Platons Theorie der Gerechtigkeit in der Politeia

Einbettung

Ausgangspunkt für Platon ist das von Thrasymachos im 1. Buch der Politeia aufgeworfene und von Glaukon und Adeimantos verschärfte Problem, dass die Gerechtigkeit nur deswegen gelobt wird, weil keiner Unrecht leiden will. Wenn er aber in der Lage ist, Unrecht zu tun, dann ist er schnell dabei. Wer in großem Stil Unrecht tut, so dass er sich an die Spitze des Staates stellen kann, wird sogar für gerecht gehalten. Sokrates ist aufgefordert nachzuweisen, dass die Gerechtigkeit vorzuziehen ist, ja dass sogar jeder lieber die Gerechtigkeit wählt anstelle der Ungereichtigkeit, selbst wenn der Ungerechteste, weil seine ungerechten Taten nicht entdeckt werden, als der Gerechteste gilt, während der tatsächlich Gerechte als ungerecht gilt, sogar gefoltert wird und für seine anscheinende Ungerechtigkeit schließlich sogar den Tod erleidet.

Sokrates möchte die Gerechtigkeit, um sie leichter finden zu können, an einem größeren Objekt als dem Menschen untersuchen.
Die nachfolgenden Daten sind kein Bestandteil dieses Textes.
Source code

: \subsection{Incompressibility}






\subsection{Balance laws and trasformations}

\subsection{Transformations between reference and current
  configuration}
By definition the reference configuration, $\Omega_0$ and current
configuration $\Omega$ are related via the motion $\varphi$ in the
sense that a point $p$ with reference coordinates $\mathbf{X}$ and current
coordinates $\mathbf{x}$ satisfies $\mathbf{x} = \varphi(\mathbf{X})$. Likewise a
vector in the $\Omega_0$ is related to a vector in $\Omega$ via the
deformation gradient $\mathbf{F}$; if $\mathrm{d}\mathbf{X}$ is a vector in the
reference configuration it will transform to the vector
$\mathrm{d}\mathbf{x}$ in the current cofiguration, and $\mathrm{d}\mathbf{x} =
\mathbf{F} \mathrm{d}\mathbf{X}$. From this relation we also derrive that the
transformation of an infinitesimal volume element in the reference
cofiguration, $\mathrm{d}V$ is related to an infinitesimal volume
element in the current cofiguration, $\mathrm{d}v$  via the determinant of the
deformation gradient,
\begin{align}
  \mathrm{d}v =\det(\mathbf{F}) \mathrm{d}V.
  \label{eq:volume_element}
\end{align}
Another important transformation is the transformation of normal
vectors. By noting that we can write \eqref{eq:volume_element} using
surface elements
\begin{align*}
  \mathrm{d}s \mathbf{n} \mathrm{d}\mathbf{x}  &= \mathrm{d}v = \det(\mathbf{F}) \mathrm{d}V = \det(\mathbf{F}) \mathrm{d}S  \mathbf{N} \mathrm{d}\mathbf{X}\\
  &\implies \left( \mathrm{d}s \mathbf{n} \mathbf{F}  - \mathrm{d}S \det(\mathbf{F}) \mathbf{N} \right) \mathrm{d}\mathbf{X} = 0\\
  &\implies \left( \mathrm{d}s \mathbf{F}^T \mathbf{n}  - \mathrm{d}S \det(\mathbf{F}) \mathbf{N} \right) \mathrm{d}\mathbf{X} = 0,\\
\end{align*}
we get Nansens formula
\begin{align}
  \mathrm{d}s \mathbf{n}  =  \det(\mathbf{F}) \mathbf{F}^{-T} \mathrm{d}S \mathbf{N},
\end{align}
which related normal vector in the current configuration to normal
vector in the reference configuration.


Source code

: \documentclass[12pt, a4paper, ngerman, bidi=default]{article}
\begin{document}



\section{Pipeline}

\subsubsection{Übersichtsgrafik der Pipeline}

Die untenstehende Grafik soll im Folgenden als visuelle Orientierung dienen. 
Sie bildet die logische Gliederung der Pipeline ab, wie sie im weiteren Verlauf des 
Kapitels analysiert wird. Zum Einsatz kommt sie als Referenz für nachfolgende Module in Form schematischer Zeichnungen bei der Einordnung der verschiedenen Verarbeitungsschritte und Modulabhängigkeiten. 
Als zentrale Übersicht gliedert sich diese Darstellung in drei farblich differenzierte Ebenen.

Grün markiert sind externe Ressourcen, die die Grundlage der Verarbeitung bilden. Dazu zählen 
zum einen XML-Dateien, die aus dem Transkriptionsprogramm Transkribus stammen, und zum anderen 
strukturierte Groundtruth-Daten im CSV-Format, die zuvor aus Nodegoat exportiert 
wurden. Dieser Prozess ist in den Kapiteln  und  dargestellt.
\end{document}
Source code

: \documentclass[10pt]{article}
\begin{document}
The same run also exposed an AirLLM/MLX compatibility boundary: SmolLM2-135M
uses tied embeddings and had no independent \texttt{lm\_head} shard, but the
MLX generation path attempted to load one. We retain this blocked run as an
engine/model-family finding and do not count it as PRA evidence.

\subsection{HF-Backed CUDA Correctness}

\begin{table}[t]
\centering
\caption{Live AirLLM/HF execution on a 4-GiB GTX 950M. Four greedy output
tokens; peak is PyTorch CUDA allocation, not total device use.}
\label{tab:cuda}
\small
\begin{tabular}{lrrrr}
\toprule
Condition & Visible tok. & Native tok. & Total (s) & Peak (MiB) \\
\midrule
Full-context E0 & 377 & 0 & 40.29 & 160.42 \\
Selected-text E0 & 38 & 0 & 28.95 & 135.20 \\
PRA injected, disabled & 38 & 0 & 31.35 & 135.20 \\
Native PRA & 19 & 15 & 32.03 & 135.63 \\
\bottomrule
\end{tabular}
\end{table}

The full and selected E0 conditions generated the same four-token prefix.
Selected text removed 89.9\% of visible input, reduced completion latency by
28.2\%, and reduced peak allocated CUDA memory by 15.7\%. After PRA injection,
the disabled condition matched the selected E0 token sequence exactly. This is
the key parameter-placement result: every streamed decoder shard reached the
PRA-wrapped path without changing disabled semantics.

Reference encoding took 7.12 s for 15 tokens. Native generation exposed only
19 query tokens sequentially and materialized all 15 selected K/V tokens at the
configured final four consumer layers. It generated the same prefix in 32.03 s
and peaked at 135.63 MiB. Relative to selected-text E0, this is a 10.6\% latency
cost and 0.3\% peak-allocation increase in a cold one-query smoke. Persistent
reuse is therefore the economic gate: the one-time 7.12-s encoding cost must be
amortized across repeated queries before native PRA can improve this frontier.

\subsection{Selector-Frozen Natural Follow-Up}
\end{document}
Das ist der Staat. So, wie man eine zu kleine Schrift auf Anhieb nicht gut lesen kann, aber wenn dasselbe in großen Buchstaben woanders nochmal geschrieben steht, sehr viel leichter entziffert, so möchte Platon die Gerechtigkeit in Staat (eig. in der πόλις) untersuchen, weil man erwarten kann, sie dort leichter zu finden. Zur Gründung eines Staats bei Platon siehe hier: Platons Staatsgründung

Gerechtigkeit im Staat

Platon stößt bei seinen Überlegungen zur Gründung eines Staates auf drei gesellschaftliche Gruppen, Gattungen (γένη als Plural von τὸ γένος) genannt, die für die Gründung und Erhaltung eines Staats notwendig sind:

  1. Lenker
  2. Wächter
  3. Versorger

Diese drei Gattungen (γένη), oft (und irreführend) als Stände bezeichnet, tun jeweils das Ihrige (τὰ αὑτοῦ πράττειν), wodurch der Staat erhalten wird und gedeiht. Was aber das ist, das Ihrige, das sie tun, geht aus ihren Bezeichnungen hervor, mit denen Platon sie belegt (434c 7–10):

ἐπικουρικός von ἐπίκουρος Aufseher (Lenker, „Lehrstand“)
φυλακικός von φύλαξ Wächter (Wächter, „Wehrstand“)
χρηατιστικός von χρηματιστής Geschäftstreibender (Versorger, „Nährstand“)

Es beschäftigen sich also

  • die ἐπικουρικοί mit allem, was mit der Führung und Organisation des Staats zusammenhängt
  • die φυλακικοί mit allem, was für die Sicherung des Staats nach außen nötig ist
  • die χρηατιστικοί mit allem, was der Versorgung des Staats mit allen notwendigen Mitteln dient

Diesen drei Bevölkerungsgruppen sind nun drei der vier Kardinaltugenden ganz natürlich zugeordnet:

ἐπικουρικοί (Lenker) σοφία (Weisheit)
φυλακικοί (Wächter) ἀνδρεία (Tapferkeit)
χρηατιστικοί (Versorger) σωφροσύνη (Besonnenheit)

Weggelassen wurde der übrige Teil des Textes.